HANK PHILLIPPI RYAN: Jean Rabe had me (see below) at "when I switched from fantasy to mystery writing."
How does an author even do that? The rules are so different, right? The worlds coalesce. The actions are constrained, and the possibilities are narrower. Whoa. But one thing stays exactly the same, whether they are previously-unimagined beings or the guy next door. The characters.
And the talented Jean has that all figured out. Are her methods the same as yours?
by Jean Rabe
Joe Pike, Jane Ryland, Harry Bosch, and Carol Jordan are among my favorite people. So richly drawn, they seem to breathe on the page, real enough to shake their hand or meet them for tea somewhere.
I adore fiction that springs from characters.
When I switched from fantasy to mystery-writing I decided my books would be character-driven, that I would craft the main players first, fill a notebook with tidbits and background, and then I’d come up with a story to wrap around them. I wanted to feel them breathe.
Who are these people I’m going to devote months at the keyboard to? What do they like? Dislike? Embrace? Fear? What are their life goals? Where were they born? Where do they live? How do they pay the rent?
The more details, the more real they become, and the more interesting they are to me and hopefully to the readers.
I settled on the name Irem Madigan for The Bone Shroud after perusing an international baby name book. Irem is Turkish, meaning garden or a garden in heaven. Madigan is typically an Irish surname, and when used as a first name it takes its meaning from “little dog.” I have two little dogs—a pug and a Boston terrier (and a big Labrador), so Madigan was perfect. My father was Irish, and so Irem’s father was Irish. I decided that her mother was from Turkey, and that Irem is a first-generation American.
I picked age thirty-two so she could be on the young side but have some miles on her, some scratches and dents and habits and haunts, a dash of jadedness, and a sprinkling of hope.
Where to put her? Illinois because that’s where I live right now. But my home is in a suggestion of a town abutting a cornfield on a dead-end street. I needed something more vibrant for my hero. Chicago! I’d been there often enough, toddling through the town. Mugged in the subway when I was in college, I decided Irem had been mugged too, and that the experience colored her and sent her to a martial arts class.
I adored the Field Museum, and so Irem had to work there. I called an office at the museum and chatted with an engaging clerk, who told me about their job openings and various departments. They had an opening for an archivist. Hmmm. Interesting.
So I Googled the occupation, figured out which colleges offered the best degrees for an archivist, gave Irem a master’s degree from Purdue in Indiana, and started her toward a doctorate. And all of this before I started outlining her adventure.

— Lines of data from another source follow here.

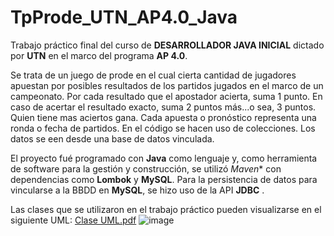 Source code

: # TpProde_UTN_AP4.0_Java
Trabajo práctico final del curso de **DESARROLLADOR JAVA INICIAL** dictado por **UTN** en el marco del programa **AP 4.0**.

Se trata de un juego de prode en el cual cierta cantidad de jugadores apuestan por posibles resultados de los partidos jugados en el marco de un campeonato. 
Por cada resultado que el apostador acierta, suma 1 punto. En caso de acertar el resultado exacto, suma 2 puntos más...o sea, 3 puntos.
Quien tiene mas aciertos gana. 
Cada apuesta o pronóstico representa una ronda o fecha de partidos.
En el código se hacen uso de colecciones. 
Los datos se een desde una base de datos vinculada.


El proyecto fué programado con **Java** como lenguaje y, como herramienta de software para la gestión y construcción, se utilizó  *Maven** con dependencias como **Lombok** y **MySQL**. 
Para la persistencia de datos para vincularse a la BBDD en **MySQL**, se hizo uso de la API **JDBC** .

Las clases que se utilizaron en el trabajo práctico pueden visualizarse en el siguiente UML:
[Clase UML.pdf](https://github.com/LuMarka/TpProde_UTN_AP4.0_Java/files/11306319/Clase.UML.pdf)
![image](https://user-images.githubusercontent.com/99847024/233897216-0d7c90cc-379d-4f0a-9794-a9092f4bca55.png)
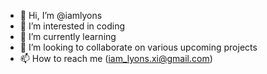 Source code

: - 👋 Hi, I’m @iamlyons
- 👀 I’m interested in coding
- 🌱 I’m currently learning 
- 💞️ I’m looking to collaborate on various upcoming projects
- 📫 How to reach me (iam_lyons.xi@gmail.com) 

<!---
iamlyons/iamlyons is a ✨ special ✨ repository because its `README.md` (this file) appears on your GitHub profile.
You can click the Preview link to take a look at your changes.
--->
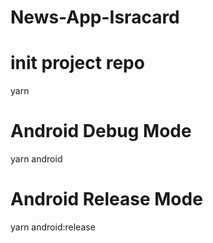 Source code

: # News-App-Isracard

# init project repo

yarn

# Android Debug Mode

yarn android

# Android Release Mode

yarn android:release
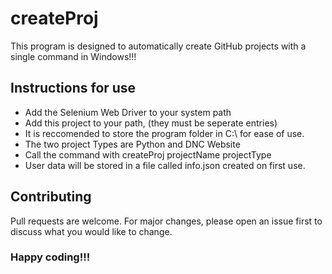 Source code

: # createProj
This program is designed to automatically create GitHub projects with a single command in Windows!!!
## Instructions for use
* Add the Selenium Web Driver to your system path
* Add this project to your path, (they must be seperate entries)
* It is reccomended to store the program folder in C:\ for ease of use.
* The two project Types are Python and DNC Website
* Call the command with createProj projectName projectType
* User data will be stored in a file called info.json created on first use.
## Contributing
Pull requests are welcome. For major changes, please open an issue first to discuss what you would like to change.

### Happy coding!!!
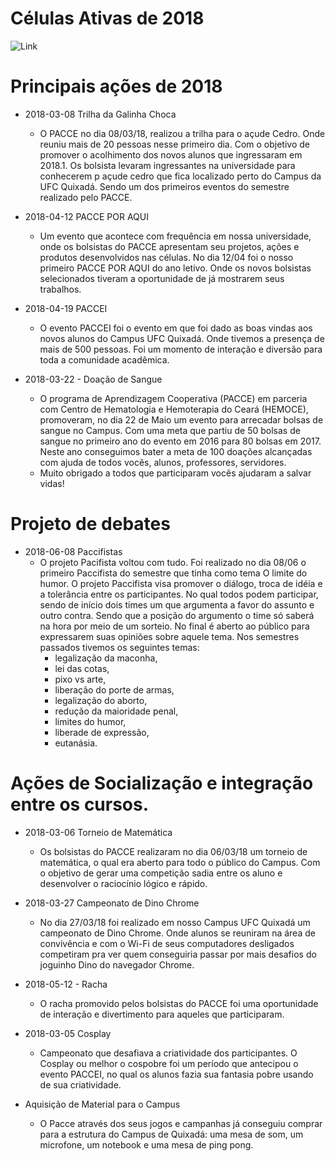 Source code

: # Células Ativas de 2018

![Link](2018-celulas)

# Principais ações de 2018

- 2018-03-08 Trilha da Galinha Choca 
    - O PACCE no dia 08/03/18, realizou a trilha para o açude Cedro. Onde reuniu mais de 20 pessoas nesse primeiro dia. Com o objetivo de promover o acolhimento dos novos alunos que ingressaram em 2018.1. Os bolsista levaram ingressantes na universidade para conhecerem p açude cedro que fica localizado perto do Campus da UFC Quixadá. Sendo um dos primeiros eventos do semestre realizado pelo PACCE.

- 2018-04-12 PACCE POR AQUI
    - Um evento que acontece com frequência em nossa universidade, onde os bolsistas do PACCE apresentam seu projetos, ações e produtos desenvolvidos nas células. No dia 12/04 foi o nosso primeiro PACCE POR AQUI do ano letivo. Onde os novos bolsistas selecionados  tiveram a oportunidade de já mostrarem seus trabalhos.

- 2018-04-19 PACCEI
    - O evento PACCEI foi o evento em que foi dado as boas vindas aos novos alunos do Campus UFC Quixadá. Onde tivemos  a presença de mais de 500 pessoas. Foi um momento de interação e diversão para toda a comunidade acadêmica.

- 2018-03-22 - Doação de Sangue
    - O programa de Aprendizagem Cooperativa (PACCE) em parceria com Centro de Hematologia e Hemoterapia do Ceará (HEMOCE), promoveram, no dia 22 de Maio um evento para arrecadar bolsas de sangue no Campus. Com uma meta que partiu de 50 bolsas de sangue no primeiro ano do evento em 2016 para 80 bolsas em 2017. Neste ano conseguimos bater a meta de 100 doações alcançadas com ajuda de todos vocês, alunos, professores, servidores. 
    - Muito obrigado a todos que participaram vocês ajudaram a salvar vidas!

# Projeto de debates

- 2018-06-08 Paccifistas
    - O projeto Pacifista voltou com tudo. Foi realizado no dia 08/06 o primeiro Paccifista do  semestre que tinha como tema O limite do humor. O projeto Paccifista visa promover o diálogo, troca  de idéia e a tolerância entre os participantes. No qual todos podem participar, sendo de início dois times um que argumenta a favor do assunto e outro contra. Sendo que a posição do argumento o time só saberá na hora por meio de um sorteio. No final é aberto ao público para expressarem suas opiniões sobre aquele tema. Nos semestres passados tivemos os seguintes temas: 
        - legalização da maconha, 
        - lei das cotas,
        - pixo vs arte, 
        - liberação do porte de armas, 
        - legalização do aborto,
        - redução da maioridade penal,
        - limites do humor,
        - liberade de expressão,
        - eutanásia.

# Ações de Socialização e integração entre os cursos.

- 2018-03-06 Torneio de Matemática
    - Os bolsistas do PACCE realizaram no dia 06/03/18 um torneio de matemática, o qual era aberto para todo o público do Campus. Com o objetivo de gerar uma competição sadia entre os aluno e desenvolver o raciocínio lógico e rápido. 

- 2018-03-27 Campeonato de Dino Chrome
    - No dia 27/03/18 foi realizado em nosso Campus UFC Quixadá um campeonato de Dino Chrome. Onde alunos se reuniram na área de convivência e com o Wi-Fi de seus computadores desligados competiram pra ver quem conseguiria passar por mais desafios do joguinho Dino do navegador Chrome.

- 2018-05-12 - Racha
    - O racha promovido pelos bolsistas do PACCE foi uma oportunidade de interação e divertimento para aqueles que participaram.

- 2018-03-05 Cosplay
    - Campeonato que desafiava a criatividade dos participantes. O Cosplay ou melhor o cospobre foi um período que antecipou o evento PACCEI, no qual os alunos fazia sua fantasia pobre usando de sua criatividade. 

- Aquisição de Material para o Campus
    - O Pacce através dos seus jogos e campanhas já conseguiu comprar para a estrutura do Campus de Quixadá: uma mesa de som, um microfone, um notebook e uma mesa de ping pong.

Irem likes simple food, and fast: McDonald’s, Taco Bell, and Pizza Hut are her go-tos. She’s into comfort fare and doesn’t like surprises, so if she stops at one of these places, she’ll know what to expect.
In The Bone Shroud, I knew Irem would like old movies, especially the black and white ones, and so I found a theater in downtown Chicago that shows them. She likes to walk by the lake and watch the old men playing chess and checkers and the kids flying kites. She likes the window displays in the stores at Christmastime. She attends to blues festival in the summer.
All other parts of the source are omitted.